Le capteur automatisé capable de détecter la pourriture dans les aliments stockés
Malgré les progrès réalisés en matière de stockage, de traitement, d’emballage et de distribution des aliments, 14 % des aliments récoltés ne parviennent jamais aux consommateurs, et l’on estime qu’un tiers de tous les aliments produits pour les humains sont perdus ou gaspillés. Outre les implications éthiques, ces pertes représentent un coût important pour l’industrie alimentaire: 6,1 milliards d’euros par an pour les seules pommes, poires et myrtilles stockées. Elles s’accompagnent également d’un gaspillage des ressources en eau et en terre, d’un accroissement de la pollution, alors que les émissions de gaz à effet de serre contribuent au changement climatique.
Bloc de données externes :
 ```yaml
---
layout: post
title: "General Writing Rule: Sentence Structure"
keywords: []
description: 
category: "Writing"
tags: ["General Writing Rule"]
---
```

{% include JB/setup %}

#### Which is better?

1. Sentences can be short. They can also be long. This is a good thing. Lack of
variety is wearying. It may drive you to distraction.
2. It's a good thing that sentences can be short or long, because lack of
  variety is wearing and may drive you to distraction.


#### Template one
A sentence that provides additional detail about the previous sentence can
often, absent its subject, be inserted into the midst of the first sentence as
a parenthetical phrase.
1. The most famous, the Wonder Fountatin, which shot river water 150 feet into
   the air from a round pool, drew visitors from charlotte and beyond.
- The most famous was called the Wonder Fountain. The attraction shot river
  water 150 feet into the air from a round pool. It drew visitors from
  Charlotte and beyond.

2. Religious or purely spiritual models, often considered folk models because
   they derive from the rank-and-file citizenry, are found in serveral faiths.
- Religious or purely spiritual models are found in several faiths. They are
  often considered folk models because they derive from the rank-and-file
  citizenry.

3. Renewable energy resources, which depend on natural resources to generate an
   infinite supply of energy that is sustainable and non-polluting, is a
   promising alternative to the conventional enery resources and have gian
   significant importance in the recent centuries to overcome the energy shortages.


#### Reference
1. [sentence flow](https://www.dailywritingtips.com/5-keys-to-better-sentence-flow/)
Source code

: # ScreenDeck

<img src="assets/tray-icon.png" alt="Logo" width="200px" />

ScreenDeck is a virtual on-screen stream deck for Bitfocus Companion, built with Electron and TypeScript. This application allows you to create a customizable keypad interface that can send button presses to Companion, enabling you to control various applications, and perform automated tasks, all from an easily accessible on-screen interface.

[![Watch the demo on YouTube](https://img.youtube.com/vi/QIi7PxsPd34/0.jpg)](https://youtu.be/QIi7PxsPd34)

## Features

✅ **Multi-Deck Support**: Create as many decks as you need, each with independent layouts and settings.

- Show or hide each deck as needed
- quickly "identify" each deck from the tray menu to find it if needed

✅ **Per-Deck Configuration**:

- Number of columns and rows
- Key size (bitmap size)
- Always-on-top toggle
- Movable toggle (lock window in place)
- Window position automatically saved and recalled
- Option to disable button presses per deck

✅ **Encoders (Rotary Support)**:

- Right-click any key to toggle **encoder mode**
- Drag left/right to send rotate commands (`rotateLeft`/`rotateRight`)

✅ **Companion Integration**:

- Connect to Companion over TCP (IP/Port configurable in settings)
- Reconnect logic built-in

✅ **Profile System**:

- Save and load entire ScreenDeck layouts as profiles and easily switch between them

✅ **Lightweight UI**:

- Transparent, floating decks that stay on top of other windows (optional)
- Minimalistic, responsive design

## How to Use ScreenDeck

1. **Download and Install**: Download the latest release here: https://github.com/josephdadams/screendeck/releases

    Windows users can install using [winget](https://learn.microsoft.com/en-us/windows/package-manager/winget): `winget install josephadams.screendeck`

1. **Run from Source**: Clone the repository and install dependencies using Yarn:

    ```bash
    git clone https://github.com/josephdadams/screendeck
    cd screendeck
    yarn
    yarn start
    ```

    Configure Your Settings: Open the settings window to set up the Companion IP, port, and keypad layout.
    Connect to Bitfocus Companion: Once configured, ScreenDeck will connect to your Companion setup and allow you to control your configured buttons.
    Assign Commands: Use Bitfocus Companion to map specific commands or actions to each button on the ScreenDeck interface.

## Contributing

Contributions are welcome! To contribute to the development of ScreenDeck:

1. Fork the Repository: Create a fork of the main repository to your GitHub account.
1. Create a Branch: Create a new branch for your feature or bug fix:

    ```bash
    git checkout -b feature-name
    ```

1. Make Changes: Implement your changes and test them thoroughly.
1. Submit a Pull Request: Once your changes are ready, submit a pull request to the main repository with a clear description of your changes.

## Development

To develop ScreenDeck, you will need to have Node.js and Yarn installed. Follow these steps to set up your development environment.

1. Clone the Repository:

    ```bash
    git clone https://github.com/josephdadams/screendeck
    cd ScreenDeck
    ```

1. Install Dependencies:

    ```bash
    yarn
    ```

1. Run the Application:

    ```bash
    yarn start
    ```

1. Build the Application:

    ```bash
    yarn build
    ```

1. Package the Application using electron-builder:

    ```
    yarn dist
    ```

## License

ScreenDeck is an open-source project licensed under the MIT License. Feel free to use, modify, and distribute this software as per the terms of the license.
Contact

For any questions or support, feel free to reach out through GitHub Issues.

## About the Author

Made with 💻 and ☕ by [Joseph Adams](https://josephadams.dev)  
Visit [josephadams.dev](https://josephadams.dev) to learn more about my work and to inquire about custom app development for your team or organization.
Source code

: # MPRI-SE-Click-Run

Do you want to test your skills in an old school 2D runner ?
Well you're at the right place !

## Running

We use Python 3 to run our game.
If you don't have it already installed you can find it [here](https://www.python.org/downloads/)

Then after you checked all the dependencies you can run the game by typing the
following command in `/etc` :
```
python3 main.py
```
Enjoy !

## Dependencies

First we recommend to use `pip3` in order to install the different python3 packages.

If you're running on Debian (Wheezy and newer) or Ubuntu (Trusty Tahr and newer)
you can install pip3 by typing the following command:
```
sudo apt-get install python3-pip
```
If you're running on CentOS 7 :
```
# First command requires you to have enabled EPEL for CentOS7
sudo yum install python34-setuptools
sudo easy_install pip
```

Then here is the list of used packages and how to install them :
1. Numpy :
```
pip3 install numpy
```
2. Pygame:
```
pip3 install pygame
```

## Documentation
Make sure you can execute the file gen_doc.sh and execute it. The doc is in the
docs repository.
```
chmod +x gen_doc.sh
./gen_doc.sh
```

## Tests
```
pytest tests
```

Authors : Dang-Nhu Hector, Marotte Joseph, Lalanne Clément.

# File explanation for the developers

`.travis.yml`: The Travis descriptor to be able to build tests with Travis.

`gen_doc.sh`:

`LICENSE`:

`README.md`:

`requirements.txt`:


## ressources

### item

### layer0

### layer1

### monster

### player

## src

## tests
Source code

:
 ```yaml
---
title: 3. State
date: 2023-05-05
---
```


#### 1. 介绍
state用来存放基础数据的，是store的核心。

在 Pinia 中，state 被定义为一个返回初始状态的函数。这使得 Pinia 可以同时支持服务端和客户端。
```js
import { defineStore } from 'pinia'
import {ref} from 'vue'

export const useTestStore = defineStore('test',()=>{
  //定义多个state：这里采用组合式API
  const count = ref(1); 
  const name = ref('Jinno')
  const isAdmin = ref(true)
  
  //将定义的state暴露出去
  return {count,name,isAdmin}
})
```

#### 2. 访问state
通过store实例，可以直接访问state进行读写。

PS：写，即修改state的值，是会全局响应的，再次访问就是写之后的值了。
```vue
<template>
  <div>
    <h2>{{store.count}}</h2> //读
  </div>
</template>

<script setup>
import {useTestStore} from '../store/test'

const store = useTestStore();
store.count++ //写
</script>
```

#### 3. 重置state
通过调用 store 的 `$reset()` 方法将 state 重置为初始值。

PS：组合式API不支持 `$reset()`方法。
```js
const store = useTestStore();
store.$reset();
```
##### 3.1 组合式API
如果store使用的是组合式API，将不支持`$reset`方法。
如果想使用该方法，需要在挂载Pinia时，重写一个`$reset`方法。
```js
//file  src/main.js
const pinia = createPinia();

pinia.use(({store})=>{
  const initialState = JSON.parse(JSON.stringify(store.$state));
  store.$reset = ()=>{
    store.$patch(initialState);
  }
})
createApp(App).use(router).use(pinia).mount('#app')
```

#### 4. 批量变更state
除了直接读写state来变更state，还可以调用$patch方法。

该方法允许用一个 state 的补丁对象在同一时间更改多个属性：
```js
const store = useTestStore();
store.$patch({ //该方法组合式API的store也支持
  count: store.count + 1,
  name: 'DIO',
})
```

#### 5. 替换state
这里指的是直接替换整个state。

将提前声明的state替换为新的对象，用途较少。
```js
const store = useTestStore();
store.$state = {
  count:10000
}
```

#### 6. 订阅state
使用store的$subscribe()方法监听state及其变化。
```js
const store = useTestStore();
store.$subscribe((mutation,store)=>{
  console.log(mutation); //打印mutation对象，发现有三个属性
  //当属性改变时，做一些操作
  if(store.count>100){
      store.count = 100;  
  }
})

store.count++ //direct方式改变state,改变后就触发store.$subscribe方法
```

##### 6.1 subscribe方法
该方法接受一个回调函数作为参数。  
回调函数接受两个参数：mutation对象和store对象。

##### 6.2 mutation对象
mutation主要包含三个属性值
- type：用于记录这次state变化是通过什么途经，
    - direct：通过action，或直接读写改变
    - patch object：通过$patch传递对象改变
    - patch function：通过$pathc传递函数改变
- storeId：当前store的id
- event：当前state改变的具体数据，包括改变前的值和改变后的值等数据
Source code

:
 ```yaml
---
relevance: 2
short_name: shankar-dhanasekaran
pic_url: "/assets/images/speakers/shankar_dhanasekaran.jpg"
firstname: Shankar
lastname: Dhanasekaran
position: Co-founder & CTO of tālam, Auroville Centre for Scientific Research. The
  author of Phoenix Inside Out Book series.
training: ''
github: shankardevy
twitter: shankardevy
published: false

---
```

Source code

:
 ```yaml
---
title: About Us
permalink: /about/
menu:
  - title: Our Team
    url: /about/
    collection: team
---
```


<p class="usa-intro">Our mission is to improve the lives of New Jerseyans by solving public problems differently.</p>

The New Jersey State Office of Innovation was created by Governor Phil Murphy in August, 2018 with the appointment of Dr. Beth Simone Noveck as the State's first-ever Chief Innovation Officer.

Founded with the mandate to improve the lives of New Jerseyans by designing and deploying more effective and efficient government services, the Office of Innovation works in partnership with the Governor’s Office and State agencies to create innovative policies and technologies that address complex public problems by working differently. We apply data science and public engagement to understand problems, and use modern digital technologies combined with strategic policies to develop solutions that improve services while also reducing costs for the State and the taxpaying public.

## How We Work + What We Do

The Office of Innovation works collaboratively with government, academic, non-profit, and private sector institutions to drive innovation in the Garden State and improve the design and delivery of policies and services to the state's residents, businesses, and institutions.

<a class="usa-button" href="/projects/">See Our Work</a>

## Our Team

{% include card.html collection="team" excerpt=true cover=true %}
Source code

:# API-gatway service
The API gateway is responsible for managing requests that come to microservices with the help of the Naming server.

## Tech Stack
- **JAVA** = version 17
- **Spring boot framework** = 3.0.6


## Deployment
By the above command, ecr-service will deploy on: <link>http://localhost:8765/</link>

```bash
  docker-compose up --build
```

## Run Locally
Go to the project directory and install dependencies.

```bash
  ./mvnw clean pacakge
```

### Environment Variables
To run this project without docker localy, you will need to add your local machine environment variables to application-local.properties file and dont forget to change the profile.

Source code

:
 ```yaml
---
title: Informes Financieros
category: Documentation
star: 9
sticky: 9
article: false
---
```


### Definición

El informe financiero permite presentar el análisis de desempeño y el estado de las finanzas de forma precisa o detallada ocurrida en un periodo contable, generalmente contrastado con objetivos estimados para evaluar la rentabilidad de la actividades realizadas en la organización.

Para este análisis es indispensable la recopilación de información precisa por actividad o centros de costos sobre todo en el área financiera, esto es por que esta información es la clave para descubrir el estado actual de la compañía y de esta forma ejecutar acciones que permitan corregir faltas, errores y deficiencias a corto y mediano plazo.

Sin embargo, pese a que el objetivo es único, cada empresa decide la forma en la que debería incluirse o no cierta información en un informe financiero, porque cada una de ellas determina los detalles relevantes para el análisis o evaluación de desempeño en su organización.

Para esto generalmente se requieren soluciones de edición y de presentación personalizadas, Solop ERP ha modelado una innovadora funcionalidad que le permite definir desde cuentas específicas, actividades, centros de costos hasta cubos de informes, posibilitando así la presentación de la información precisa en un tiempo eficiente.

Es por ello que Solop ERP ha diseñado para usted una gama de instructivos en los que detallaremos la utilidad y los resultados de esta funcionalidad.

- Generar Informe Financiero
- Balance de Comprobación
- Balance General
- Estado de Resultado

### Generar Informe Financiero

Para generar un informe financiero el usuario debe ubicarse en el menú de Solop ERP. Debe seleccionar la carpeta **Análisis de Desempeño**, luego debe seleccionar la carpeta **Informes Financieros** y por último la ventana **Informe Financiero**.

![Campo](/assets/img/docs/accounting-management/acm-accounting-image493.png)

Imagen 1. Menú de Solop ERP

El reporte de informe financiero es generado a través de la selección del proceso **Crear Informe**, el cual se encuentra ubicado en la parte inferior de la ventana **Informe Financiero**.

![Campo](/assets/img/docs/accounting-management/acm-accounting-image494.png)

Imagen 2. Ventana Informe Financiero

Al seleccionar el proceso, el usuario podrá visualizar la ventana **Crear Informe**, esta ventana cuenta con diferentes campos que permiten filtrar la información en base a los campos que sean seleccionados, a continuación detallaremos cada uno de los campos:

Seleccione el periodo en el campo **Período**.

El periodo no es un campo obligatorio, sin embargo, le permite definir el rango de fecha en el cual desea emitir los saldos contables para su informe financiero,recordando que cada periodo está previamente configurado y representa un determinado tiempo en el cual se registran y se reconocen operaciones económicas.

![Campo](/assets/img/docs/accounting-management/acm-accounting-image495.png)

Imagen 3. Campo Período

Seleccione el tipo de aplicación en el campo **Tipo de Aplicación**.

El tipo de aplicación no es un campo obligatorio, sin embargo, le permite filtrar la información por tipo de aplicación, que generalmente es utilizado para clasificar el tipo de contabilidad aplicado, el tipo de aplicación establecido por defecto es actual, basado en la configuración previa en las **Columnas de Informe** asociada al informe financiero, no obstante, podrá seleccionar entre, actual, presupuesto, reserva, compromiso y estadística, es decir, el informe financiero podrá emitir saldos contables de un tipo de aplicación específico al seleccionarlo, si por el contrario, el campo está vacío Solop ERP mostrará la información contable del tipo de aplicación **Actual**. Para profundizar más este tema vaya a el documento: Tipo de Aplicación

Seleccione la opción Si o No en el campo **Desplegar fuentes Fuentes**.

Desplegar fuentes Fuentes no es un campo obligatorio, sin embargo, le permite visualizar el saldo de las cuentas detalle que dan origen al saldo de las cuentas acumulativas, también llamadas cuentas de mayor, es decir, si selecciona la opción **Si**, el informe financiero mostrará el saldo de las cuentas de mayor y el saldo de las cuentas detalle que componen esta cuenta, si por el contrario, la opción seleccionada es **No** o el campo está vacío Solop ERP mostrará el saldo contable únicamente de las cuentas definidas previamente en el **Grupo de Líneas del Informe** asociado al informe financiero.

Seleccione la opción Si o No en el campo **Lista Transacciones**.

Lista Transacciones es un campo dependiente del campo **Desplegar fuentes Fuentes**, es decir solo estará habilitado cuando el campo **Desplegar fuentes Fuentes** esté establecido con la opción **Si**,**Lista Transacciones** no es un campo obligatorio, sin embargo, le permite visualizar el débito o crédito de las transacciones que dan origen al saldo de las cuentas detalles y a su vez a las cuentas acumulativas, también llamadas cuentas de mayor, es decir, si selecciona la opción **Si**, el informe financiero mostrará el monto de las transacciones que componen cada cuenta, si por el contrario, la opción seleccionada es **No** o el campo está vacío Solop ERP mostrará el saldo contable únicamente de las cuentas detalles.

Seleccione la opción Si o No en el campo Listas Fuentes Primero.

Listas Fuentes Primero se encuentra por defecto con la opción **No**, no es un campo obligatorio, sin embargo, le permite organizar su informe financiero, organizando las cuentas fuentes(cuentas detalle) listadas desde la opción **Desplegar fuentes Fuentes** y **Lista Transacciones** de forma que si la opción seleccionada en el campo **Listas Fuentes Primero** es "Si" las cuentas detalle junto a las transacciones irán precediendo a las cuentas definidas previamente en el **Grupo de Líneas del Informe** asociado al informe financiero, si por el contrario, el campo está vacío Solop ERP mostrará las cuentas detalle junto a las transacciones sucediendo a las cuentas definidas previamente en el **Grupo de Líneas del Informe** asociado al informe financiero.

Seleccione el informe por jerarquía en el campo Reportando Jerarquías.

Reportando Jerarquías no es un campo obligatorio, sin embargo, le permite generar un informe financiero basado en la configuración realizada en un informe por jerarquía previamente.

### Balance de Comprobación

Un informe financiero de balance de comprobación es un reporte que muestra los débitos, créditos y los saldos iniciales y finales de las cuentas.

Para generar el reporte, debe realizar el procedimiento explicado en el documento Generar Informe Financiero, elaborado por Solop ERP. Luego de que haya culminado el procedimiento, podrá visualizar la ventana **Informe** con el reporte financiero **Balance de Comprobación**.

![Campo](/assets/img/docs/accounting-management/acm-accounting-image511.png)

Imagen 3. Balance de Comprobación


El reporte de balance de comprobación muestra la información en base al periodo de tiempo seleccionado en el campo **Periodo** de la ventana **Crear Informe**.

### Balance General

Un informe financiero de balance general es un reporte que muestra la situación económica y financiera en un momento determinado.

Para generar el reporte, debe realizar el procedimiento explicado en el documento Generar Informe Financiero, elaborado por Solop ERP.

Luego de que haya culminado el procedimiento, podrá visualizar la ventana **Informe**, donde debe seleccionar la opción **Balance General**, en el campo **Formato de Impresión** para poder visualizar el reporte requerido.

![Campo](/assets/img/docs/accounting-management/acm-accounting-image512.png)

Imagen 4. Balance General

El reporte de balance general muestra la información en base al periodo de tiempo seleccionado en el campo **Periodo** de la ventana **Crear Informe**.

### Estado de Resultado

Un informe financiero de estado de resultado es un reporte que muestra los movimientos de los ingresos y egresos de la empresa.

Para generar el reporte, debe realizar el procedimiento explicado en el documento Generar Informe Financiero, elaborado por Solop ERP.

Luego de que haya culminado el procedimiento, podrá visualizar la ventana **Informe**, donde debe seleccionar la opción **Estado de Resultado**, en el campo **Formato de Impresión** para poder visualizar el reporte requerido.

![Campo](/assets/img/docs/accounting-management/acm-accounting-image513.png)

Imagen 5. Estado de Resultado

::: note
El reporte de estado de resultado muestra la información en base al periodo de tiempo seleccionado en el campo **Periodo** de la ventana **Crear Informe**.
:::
Axé sur l’étape du stockage, le projet MAX-FRESH, financé par l’UE, a mis au point le premier capteur automatisé, l’Interactive Storage Sensor (ISS) Monitor, capable de détecter et d’avertir de la présence de gaz volatils révélateurs de la maturation, de la fermentation, des dommages ou de la pourriture des produits. «Il pourrait permettre de réduire les pertes de produits frais jusqu’à 50 %, de prolonger la durée de stockage des produits d’environ 20 % et de réduire les traitements chimiques post-récolte d’environ 50 %», explique Eugène Rokx, coordinateur du projet.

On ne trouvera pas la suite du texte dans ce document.